Outra tendência foi a preferência por grandes empresas (blue chips) nos seus respectivos setores de atuação, pois essas empresas estão mais capitalizadas e com posição mais sólida de liquidez de recursos para enfrentar a paralisação da economia.

Essas ações têm maior liquidez. Ademais, as empresas blue chips (ex: Vale [VALE3], Ambev [ABEV3], Magalu [MGLU3], Localiza [RENT3], Renner [LREN3] etc.) devem, comparadas às empresas menores, sair mais fortalecidas em termos de posicionamento de mercado e estratégia competitiva.

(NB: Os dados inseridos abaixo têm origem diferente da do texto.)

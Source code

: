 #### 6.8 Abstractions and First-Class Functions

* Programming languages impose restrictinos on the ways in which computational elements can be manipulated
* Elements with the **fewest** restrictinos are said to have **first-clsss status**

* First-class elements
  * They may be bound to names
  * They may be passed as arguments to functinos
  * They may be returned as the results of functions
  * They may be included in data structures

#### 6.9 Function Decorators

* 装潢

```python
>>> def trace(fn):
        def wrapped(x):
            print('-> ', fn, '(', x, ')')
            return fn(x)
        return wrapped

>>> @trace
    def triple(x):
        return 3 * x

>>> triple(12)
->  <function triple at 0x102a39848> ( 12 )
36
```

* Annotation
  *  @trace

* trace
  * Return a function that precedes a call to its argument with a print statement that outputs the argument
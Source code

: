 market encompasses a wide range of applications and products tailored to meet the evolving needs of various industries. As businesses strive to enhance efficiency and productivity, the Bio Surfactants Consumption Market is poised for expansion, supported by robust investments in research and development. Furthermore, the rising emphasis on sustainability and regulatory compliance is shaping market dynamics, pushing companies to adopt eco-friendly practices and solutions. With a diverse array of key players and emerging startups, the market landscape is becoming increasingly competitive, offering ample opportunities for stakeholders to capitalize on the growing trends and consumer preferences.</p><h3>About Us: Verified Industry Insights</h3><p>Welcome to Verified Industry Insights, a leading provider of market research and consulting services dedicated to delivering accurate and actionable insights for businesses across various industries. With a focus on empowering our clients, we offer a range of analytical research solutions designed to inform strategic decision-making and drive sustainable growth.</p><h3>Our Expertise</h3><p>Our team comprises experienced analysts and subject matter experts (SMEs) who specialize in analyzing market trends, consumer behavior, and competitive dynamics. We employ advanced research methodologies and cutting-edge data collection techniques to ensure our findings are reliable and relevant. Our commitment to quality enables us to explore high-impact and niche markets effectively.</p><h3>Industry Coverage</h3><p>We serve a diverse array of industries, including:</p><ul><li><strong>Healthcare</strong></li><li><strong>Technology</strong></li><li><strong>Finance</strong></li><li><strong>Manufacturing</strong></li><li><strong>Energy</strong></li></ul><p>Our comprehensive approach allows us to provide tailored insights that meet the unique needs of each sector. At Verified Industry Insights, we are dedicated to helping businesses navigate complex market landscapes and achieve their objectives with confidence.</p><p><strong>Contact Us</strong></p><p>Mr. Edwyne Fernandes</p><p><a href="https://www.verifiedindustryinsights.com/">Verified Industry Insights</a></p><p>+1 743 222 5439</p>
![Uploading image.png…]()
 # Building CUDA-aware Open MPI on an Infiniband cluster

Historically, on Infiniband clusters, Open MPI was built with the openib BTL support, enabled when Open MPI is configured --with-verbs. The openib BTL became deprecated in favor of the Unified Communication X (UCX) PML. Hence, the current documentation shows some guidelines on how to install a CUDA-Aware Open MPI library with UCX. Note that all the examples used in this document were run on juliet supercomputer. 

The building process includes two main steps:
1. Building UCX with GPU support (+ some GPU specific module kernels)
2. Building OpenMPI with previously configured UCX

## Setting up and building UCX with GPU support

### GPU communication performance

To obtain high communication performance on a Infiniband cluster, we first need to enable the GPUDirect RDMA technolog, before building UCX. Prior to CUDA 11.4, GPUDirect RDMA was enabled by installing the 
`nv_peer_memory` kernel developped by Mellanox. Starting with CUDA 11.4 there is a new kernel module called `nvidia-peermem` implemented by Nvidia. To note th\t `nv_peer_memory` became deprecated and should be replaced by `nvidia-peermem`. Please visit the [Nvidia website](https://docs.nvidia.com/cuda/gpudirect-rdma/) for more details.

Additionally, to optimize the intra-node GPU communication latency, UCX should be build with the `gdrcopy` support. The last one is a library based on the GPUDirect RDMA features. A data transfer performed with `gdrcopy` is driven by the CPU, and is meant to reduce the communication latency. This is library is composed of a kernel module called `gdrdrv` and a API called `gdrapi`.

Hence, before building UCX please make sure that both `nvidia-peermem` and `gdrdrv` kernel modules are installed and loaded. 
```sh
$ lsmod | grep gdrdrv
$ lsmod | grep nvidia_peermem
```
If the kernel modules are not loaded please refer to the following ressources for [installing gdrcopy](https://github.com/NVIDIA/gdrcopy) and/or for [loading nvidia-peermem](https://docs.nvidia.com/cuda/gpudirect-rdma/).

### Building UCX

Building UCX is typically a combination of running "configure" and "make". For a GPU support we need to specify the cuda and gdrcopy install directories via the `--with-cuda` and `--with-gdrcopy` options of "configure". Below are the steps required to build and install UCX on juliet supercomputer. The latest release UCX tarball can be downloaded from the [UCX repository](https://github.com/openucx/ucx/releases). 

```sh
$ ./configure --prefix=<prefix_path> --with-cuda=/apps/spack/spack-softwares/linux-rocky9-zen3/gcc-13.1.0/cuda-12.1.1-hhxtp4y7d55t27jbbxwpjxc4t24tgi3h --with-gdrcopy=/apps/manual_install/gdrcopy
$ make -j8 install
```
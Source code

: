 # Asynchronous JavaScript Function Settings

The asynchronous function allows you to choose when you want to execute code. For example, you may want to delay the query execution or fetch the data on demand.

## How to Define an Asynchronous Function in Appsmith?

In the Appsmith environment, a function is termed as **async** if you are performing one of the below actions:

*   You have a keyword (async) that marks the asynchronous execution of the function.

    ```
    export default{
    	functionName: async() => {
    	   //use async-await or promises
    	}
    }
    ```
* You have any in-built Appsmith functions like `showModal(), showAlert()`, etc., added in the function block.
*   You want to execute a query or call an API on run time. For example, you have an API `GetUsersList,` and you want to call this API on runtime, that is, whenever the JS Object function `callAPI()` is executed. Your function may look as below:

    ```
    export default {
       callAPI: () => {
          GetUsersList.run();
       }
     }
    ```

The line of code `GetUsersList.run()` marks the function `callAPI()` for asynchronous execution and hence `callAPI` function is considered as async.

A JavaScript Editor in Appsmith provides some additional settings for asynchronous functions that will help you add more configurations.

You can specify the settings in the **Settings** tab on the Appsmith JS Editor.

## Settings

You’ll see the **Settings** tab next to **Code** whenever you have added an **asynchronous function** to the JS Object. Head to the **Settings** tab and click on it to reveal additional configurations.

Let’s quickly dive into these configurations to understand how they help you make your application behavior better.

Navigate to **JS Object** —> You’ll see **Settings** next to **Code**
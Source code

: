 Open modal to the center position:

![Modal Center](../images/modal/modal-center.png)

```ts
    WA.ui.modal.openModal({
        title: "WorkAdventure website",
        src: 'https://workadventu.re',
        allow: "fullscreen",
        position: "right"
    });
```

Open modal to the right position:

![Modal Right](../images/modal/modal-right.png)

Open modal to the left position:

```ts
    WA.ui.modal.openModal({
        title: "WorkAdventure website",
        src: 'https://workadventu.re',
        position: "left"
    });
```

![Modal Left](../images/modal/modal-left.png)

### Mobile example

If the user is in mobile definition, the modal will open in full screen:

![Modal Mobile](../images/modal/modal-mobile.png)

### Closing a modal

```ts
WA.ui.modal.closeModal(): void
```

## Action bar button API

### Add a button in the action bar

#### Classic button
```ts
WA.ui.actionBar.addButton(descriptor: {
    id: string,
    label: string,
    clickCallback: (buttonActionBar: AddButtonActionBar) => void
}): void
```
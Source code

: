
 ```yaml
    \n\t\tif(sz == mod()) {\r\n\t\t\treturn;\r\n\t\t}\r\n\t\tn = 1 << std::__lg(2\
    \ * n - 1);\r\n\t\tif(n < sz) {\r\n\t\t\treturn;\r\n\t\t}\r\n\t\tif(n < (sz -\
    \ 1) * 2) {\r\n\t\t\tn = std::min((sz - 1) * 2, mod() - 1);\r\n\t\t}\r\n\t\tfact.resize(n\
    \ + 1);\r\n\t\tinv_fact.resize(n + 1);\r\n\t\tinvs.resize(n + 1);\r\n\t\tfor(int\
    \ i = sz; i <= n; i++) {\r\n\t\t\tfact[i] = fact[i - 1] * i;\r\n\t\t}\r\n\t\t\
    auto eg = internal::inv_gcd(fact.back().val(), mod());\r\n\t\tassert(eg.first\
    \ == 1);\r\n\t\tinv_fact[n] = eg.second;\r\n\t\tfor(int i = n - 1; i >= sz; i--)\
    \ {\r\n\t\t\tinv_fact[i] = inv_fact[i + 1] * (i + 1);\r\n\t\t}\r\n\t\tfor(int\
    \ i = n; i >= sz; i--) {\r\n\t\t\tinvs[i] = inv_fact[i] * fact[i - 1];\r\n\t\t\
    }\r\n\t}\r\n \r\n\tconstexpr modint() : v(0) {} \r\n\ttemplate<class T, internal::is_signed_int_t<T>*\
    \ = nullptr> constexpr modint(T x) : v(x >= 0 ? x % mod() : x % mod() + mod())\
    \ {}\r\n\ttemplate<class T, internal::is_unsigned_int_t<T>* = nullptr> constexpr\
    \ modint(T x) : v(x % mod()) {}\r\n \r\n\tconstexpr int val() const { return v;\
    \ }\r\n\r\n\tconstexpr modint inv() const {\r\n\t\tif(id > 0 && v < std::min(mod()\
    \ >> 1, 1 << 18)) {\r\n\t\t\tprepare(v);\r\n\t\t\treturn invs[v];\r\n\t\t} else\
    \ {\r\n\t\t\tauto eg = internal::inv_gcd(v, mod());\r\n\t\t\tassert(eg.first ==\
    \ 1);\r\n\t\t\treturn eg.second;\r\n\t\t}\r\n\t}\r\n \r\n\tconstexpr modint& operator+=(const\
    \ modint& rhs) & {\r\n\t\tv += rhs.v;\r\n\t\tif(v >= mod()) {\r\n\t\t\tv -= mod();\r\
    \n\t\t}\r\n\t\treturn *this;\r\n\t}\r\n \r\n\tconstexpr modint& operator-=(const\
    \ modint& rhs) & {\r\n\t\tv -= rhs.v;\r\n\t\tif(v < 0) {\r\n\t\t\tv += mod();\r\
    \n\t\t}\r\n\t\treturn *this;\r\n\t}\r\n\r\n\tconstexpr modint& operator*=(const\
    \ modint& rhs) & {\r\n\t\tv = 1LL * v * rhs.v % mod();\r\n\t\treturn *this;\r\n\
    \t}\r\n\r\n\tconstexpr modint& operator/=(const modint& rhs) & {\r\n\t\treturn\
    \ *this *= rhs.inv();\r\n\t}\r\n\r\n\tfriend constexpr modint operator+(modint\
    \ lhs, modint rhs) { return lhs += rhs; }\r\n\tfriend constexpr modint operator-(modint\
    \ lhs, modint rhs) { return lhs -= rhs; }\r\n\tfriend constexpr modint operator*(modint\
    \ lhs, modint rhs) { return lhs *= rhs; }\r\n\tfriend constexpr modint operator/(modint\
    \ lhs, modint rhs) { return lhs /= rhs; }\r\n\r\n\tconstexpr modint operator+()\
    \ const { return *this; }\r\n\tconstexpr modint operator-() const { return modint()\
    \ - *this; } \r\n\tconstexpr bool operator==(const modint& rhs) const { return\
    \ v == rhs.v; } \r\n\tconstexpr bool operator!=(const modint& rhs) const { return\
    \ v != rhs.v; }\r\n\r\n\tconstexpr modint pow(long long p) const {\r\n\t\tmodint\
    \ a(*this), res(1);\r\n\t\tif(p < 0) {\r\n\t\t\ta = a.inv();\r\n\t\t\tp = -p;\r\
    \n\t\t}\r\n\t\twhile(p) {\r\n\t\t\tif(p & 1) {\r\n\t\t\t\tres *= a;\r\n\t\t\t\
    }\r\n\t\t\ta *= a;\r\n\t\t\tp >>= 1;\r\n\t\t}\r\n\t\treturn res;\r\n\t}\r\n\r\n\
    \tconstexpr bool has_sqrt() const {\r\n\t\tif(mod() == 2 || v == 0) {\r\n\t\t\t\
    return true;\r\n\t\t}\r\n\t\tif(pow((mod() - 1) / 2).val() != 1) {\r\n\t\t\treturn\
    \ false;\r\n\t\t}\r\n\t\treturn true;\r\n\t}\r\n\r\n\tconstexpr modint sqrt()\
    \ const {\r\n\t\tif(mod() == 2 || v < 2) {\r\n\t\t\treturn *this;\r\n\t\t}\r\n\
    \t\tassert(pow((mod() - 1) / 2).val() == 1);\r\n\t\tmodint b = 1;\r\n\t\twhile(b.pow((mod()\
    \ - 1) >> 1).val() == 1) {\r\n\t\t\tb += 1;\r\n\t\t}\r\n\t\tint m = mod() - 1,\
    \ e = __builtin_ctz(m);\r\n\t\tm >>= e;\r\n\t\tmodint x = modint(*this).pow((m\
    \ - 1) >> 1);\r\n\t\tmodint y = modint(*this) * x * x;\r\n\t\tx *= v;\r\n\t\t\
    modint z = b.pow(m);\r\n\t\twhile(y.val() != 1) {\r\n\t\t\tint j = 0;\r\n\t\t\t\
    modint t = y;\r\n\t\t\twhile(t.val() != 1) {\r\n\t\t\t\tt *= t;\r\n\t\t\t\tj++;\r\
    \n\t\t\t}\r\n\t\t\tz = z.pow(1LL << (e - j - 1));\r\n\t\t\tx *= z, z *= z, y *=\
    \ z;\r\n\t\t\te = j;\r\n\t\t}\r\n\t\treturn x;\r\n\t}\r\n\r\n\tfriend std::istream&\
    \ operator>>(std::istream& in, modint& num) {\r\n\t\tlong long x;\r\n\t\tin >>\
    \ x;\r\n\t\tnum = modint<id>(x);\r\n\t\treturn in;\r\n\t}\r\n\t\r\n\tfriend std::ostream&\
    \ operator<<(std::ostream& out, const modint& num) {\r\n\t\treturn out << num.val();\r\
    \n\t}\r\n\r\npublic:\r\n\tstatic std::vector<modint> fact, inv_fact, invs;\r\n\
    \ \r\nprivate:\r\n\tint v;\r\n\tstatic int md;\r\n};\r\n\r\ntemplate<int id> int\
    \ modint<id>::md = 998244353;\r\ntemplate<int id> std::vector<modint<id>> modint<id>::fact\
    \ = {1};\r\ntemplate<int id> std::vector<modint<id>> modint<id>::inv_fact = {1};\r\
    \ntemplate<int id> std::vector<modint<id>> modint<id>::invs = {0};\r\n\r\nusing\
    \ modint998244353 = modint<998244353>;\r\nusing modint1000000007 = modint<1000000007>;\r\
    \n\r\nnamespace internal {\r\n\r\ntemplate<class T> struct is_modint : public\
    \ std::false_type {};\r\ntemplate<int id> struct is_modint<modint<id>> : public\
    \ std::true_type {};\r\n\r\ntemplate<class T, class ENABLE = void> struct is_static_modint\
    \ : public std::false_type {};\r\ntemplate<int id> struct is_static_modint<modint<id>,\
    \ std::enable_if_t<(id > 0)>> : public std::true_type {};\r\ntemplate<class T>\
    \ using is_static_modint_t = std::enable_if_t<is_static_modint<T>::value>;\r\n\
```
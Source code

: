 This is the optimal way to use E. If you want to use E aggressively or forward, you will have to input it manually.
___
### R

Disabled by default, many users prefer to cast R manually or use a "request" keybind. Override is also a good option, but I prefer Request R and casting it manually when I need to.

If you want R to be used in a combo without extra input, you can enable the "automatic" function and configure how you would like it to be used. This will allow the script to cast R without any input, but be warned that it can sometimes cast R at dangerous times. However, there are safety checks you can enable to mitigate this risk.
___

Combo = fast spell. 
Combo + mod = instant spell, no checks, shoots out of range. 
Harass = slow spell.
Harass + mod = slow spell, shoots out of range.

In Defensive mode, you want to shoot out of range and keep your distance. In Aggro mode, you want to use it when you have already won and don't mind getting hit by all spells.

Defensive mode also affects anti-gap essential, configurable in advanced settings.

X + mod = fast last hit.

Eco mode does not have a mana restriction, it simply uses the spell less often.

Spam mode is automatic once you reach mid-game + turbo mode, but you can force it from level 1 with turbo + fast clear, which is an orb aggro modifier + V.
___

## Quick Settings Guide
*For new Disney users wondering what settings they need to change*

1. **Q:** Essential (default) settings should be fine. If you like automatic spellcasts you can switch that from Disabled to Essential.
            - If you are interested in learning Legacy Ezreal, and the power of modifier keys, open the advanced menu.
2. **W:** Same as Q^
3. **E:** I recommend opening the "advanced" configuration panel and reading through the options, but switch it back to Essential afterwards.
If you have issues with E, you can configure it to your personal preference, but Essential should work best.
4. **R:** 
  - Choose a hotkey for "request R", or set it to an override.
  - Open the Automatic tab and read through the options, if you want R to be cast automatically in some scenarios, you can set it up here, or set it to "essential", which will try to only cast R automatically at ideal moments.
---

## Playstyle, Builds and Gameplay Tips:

Por último, outra tendência parece ser a preferência por empresas exportadoras que tenham parte das suas receitas em dólar (Vale, Gerdau [GGBR4], JBS [JBSS3], Suzano [SUZB3] etc.).

Conclusão

Sustentamos nossa recomendação de que o investidor deva manter o percentual do seu patrimônio que já tenha alocado em ações na própria Bolsa. Trocas dentro do portfólio devem ser pontuais. Ao trocar uma ação por outra, recomendamos que o investidor busque empresas com receitas atreladas ao dólar e custos em reais – ou empresas de qualidade e líderes de mercado, as “blue chips”.

Importante ressaltar que essas trocas devem ser feitas com muito cuidado; assim, evita-se a troca de empresas boas, com bons potenciais de valorização, mas que sofreram grande desvalorização, por um papel mais defensivo ou de qualidade menor, com menor potencial de retorno, o que poderia prejudicar seu portfólio.